On or around the 20th of February, I was sent, by Jacques-Alain Miller (who, I should say, rarely engages with electronic mail), a series of "psychoanalytic" exchanges between three so-called "Jacques": the late, famed Jacques Lacan; his almost equally-famous disciple Jacques-Alain Miller; and a clinical patient Jacques Debrot, a fairly obscure and obviously brilliant American poet and doctoral student at Harvard University (whose very institutional name functions as a kind of Law in the cultural unconscious of at least five-hundred million people across this soon-to-be-hit-by-a-giant-asteroid planet that we inhabit). In a separate mailing I received the final letter of March 1, whose current date, I note, has for some reason been altered from an original postmark of a few days previous. Whether this is a slip being corrected or a new slip being made, I am not sure. In any case, the matter may be of no importance whatsoever.

I am unsure as to the origin of these writings1, and --like the British-Poets Listserv, which would appear to have had a rare form of panicosis colectividae2 in reaction to them-- I am equally unsure of their true purposes, though the triple name flakes-off as if from archetypal flint (albeit not Jungian, heaven forbid) a bizarre form of pure poetry, a Sokalian hoax-thrust under the guise of an-as-yet-unclassified expression of hysteria, which may be read, in fact, as unconscious homage (whomever the Authors may be) to the dead Father, Lacan. I have my crime-suspicions, of course, and they are legion.

Nor can I say, with absolute certainty, if the exchange is the work of one, two, or many, even though the epistles forwarded to me carried the address headings of one "Kent Johnson" and one "Jacques Debrot," neither of which name had previous familiarity to me, as they did not to anyone else on the editorial board of Lacanian Ink.

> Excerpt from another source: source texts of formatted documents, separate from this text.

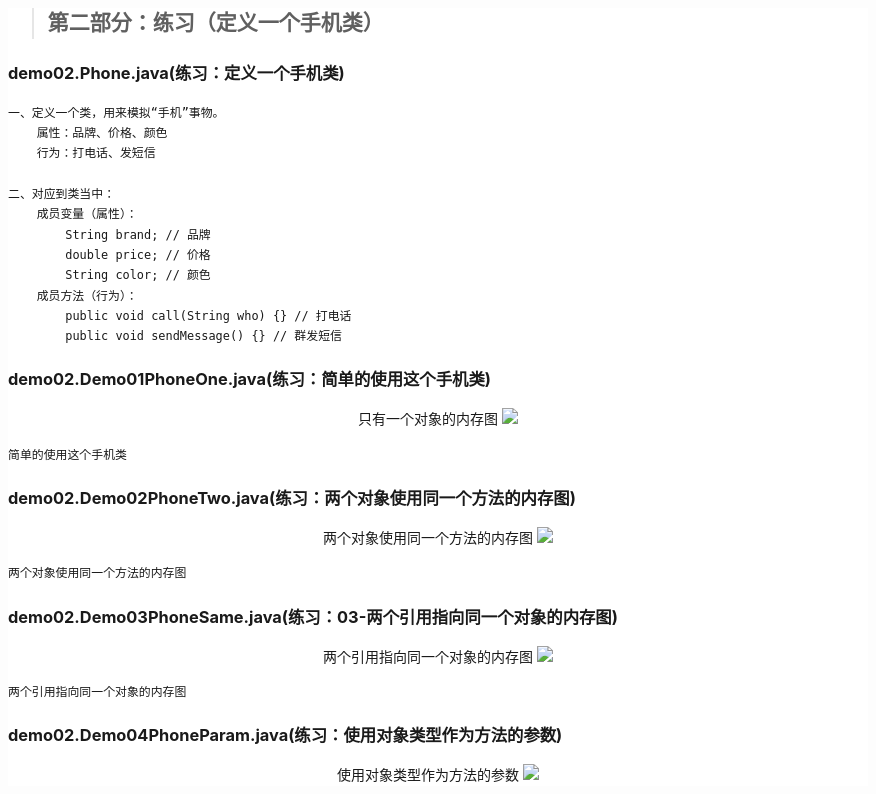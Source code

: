 
> ## 第二部分：练习（定义一个手机类）

### demo02.Phone.java(练习：定义一个手机类)
```shell
一、定义一个类，用来模拟“手机”事物。
    属性：品牌、价格、颜色
    行为：打电话、发短信

二、对应到类当中：
    成员变量（属性）：
        String brand; // 品牌
        double price; // 价格
        String color; // 颜色
    成员方法（行为）：
        public void call(String who) {} // 打电话
        public void sendMessage() {} // 群发短信
```

### demo02.Demo01PhoneOne.java(练习：简单的使用这个手机类)
<p align="center">
    <span>只有一个对象的内存图</span>
    <img width="100%" src="https://raw.githubusercontent.com/maxiaoqu/JavaBasis/master/src/image/day05/01-只有一个对象的内存图.png"/>
</p>

```shell
简单的使用这个手机类
```

### demo02.Demo02PhoneTwo.java(练习：两个对象使用同一个方法的内存图)
<p align="center">
    <span>两个对象使用同一个方法的内存图</span>
    <img width="100%" src="https://raw.githubusercontent.com/maxiaoqu/JavaBasis/master/src/image/day05/02-两个对象使用同一个方法的内存图.png"/>
</p>

```shell
两个对象使用同一个方法的内存图
```

### demo02.Demo03PhoneSame.java(练习：03-两个引用指向同一个对象的内存图)
<p align="center">
    <span>两个引用指向同一个对象的内存图</span>
    <img width="100%" src="https://raw.githubusercontent.com/maxiaoqu/JavaBasis/master/src/image/day05/03-两个引用指向同一个对象的内存图.png"/>
</p>

```shell
两个引用指向同一个对象的内存图
```

### demo02.Demo04PhoneParam.java(练习：使用对象类型作为方法的参数)
<p align="center">
    <span>使用对象类型作为方法的参数</span>
    <img width="100%" src="https://raw.githubusercontent.com/maxiaoqu/JavaBasis/master/src/image/day05/04-使用对象类型作为方法的参数.png"/>
</p>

All things considered, it seems clear that this dream-like repartee has, at the very least, the participation of Jacques-Alain Miller, my friend and former psychoanalyst. I say this hesitatingly, but with a good deal of
pride: The inimitable style is there, here and there, if one parses the odd syntax. And there is, too, an extended subliminal slippage (even at phonemic-pun levels), between Lacanian theoretical/clinical matter and "obvious" dilletantish garbage, for the "correspondence" to be anything but the brain-child of someone deeply-in-the-know. Thus, I say, going out, perhaps, on a ceibo limb, that Jacques-Alain Miller is the primary author of these psychoanalytic exchanges... I am in awe, if a bit befuddled at the same time. And so I can offer little more, I fear (besides my happy pleasure at this blue-bolted jouissance), than the most banal, genetic speculation.

But the way we speculate about the unknown (Das Unbewusste, as Alain Miller draws from Freud in a letter to Debrot) will tell us in itself much about the structures and patterns of the psyche, about its limitations and prejudices, about its paradoxical claims to science even as it is impelled by the neurotic desires of the aesthetic.

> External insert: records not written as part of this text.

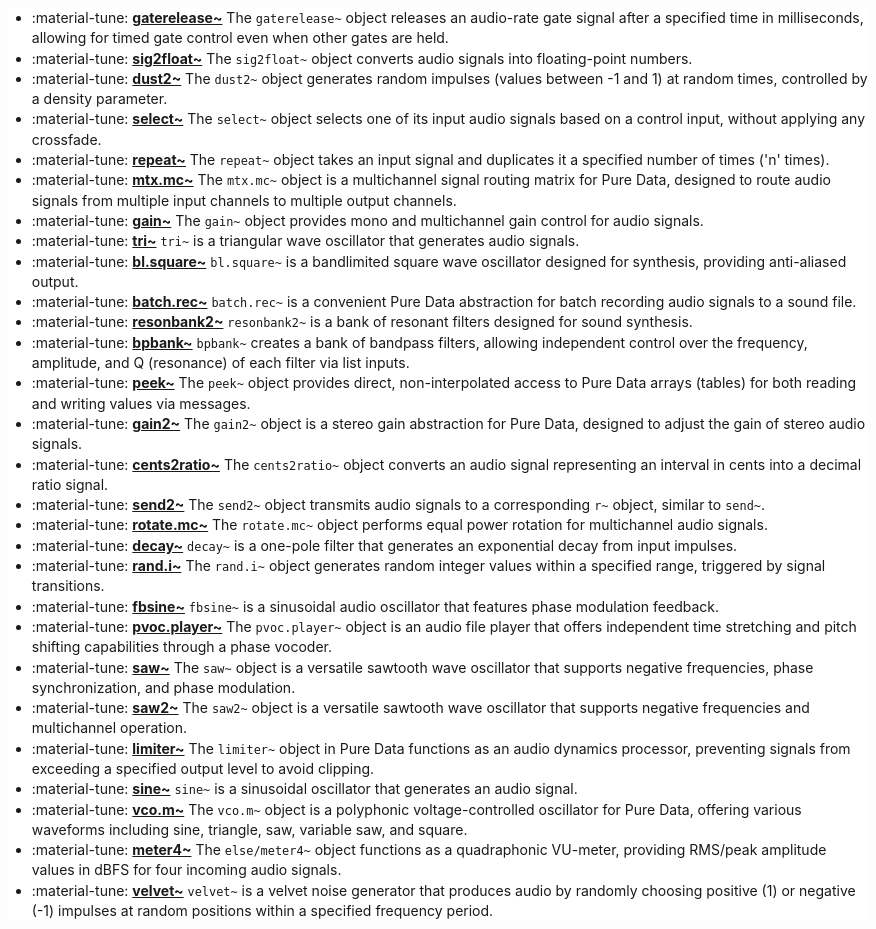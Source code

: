 - :material-tune: [__gaterelease~__](../../objects/gaterelease~.md) The `gaterelease~` object releases an audio-rate gate signal after a specified time in milliseconds, allowing for timed gate control even when other gates are held.
- :material-tune: [__sig2float~__](../../objects/sig2float~.md) The `sig2float~` object converts audio signals into floating-point numbers.
- :material-tune: [__dust2~__](../../objects/dust2~.md) The `dust2~` object generates random impulses (values between -1 and 1) at random times, controlled by a density parameter.
- :material-tune: [__select~__](../../objects/select~.md) The `select~` object selects one of its input audio signals based on a control input, without applying any crossfade.
- :material-tune: [__repeat~__](../../objects/repeat~.md) The `repeat~` object takes an input signal and duplicates it a specified number of times ('n' times).
- :material-tune: [__mtx.mc~__](../../objects/mtx.mc~.md) The `mtx.mc~` object is a multichannel signal routing matrix for Pure Data, designed to route audio signals from multiple input channels to multiple output channels.
- :material-tune: [__gain~__](../../objects/gain~.md) The `gain~` object provides mono and multichannel gain control for audio signals.
- :material-tune: [__tri~__](../../objects/tri~.md) `tri~` is a triangular wave oscillator that generates audio signals.
- :material-tune: [__bl.square~__](../../objects/bl.square~.md) `bl.square~` is a bandlimited square wave oscillator designed for synthesis, providing anti-aliased output.
- :material-tune: [__batch.rec~__](../../objects/batch.rec~.md) `batch.rec~` is a convenient Pure Data abstraction for batch recording audio signals to a sound file.
- :material-tune: [__resonbank2~__](../../objects/resonbank2~.md) `resonbank2~` is a bank of resonant filters designed for sound synthesis.
- :material-tune: [__bpbank~__](../../objects/bpbank~.md) `bpbank~` creates a bank of bandpass filters, allowing independent control over the frequency, amplitude, and Q (resonance) of each filter via list inputs.
- :material-tune: [__peek~__](../../objects/peek~.md) The `peek~` object provides direct, non-interpolated access to Pure Data arrays (tables) for both reading and writing values via messages.
- :material-tune: [__gain2~__](../../objects/gain2~.md) The `gain2~` object is a stereo gain abstraction for Pure Data, designed to adjust the gain of stereo audio signals.
- :material-tune: [__cents2ratio~__](../../objects/cents2ratio~.md) The `cents2ratio~` object converts an audio signal representing an interval in cents into a decimal ratio signal.
- :material-tune: [__send2~__](../../objects/send2~.md) The `send2~` object transmits audio signals to a corresponding `r~` object, similar to `send~`.
- :material-tune: [__rotate.mc~__](../../objects/rotate.mc~.md) The `rotate.mc~` object performs equal power rotation for multichannel audio signals.
- :material-tune: [__decay~__](../../objects/decay~.md) `decay~` is a one-pole filter that generates an exponential decay from input impulses.
- :material-tune: [__rand.i~__](../../objects/rand.i~.md) The `rand.i~` object generates random integer values within a specified range, triggered by signal transitions.
- :material-tune: [__fbsine~__](../../objects/fbsine~.md) `fbsine~` is a sinusoidal audio oscillator that features phase modulation feedback.
- :material-tune: [__pvoc.player~__](../../objects/pvoc.player~.md) The `pvoc.player~` object is an audio file player that offers independent time stretching and pitch shifting capabilities through a phase vocoder.
- :material-tune: [__saw~__](../../objects/saw~.md) The `saw~` object is a versatile sawtooth wave oscillator that supports negative frequencies, phase synchronization, and phase modulation.
- :material-tune: [__saw2~__](../../objects/saw2~.md) The `saw2~` object is a versatile sawtooth wave oscillator that supports negative frequencies and multichannel operation.
- :material-tune: [__limiter~__](../../objects/limiter~.md) The `limiter~` object in Pure Data functions as an audio dynamics processor, preventing signals from exceeding a specified output level to avoid clipping.
- :material-tune: [__sine~__](../../objects/sine~.md) `sine~` is a sinusoidal oscillator that generates an audio signal.
- :material-tune: [__vco.m~__](../../objects/vco.m~.md) The `vco.m~` object is a polyphonic voltage-controlled oscillator for Pure Data, offering various waveforms including sine, triangle, saw, variable saw, and square.
- :material-tune: [__meter4~__](../../objects/meter4~.md) The `else/meter4~` object functions as a quadraphonic VU-meter, providing RMS/peak amplitude values in dBFS for four incoming audio signals.
- :material-tune: [__velvet~__](../../objects/velvet~.md) `velvet~` is a velvet noise generator that produces audio by randomly choosing positive (1) or negative (-1) impulses at random positions within a specified frequency period.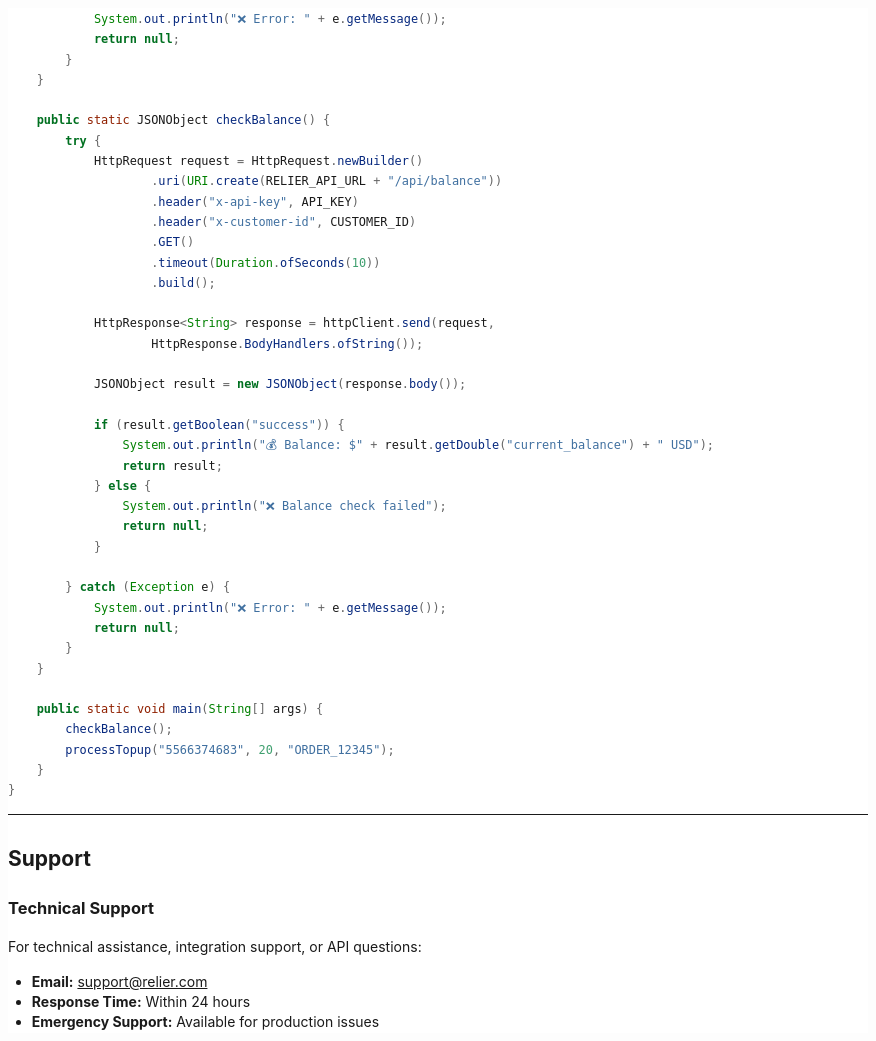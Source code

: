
 ```java
            System.out.println("❌ Error: " + e.getMessage());
            return null;
        }
    }

    public static JSONObject checkBalance() {
        try {
            HttpRequest request = HttpRequest.newBuilder()
                    .uri(URI.create(RELIER_API_URL + "/api/balance"))
                    .header("x-api-key", API_KEY)
                    .header("x-customer-id", CUSTOMER_ID)
                    .GET()
                    .timeout(Duration.ofSeconds(10))
                    .build();

            HttpResponse<String> response = httpClient.send(request,
                    HttpResponse.BodyHandlers.ofString());

            JSONObject result = new JSONObject(response.body());

            if (result.getBoolean("success")) {
                System.out.println("💰 Balance: $" + result.getDouble("current_balance") + " USD");
                return result;
            } else {
                System.out.println("❌ Balance check failed");
                return null;
            }

        } catch (Exception e) {
            System.out.println("❌ Error: " + e.getMessage());
            return null;
        }
    }

    public static void main(String[] args) {
        checkBalance();
        processTopup("5566374683", 20, "ORDER_12345");
    }
}
```

---

## Support

### Technical Support

For technical assistance, integration support, or API questions:

- **Email:** support@relier.com
- **Response Time:** Within 24 hours
- **Emergency Support:** Available for production issues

As a movie by Hitchcock, I leave it all for others to analyze.

--Slavoj Zizek

(Belgrade, February, '01)


1 Obviously, the Lacan side of the correspondence is dream-product.
2 Originally presented on the British and Irish Poetry Listserv, these letters caused considerable scandal and scorn there, bringing forth many accusations of “pornography” and numerous demands that the guilty be expelled.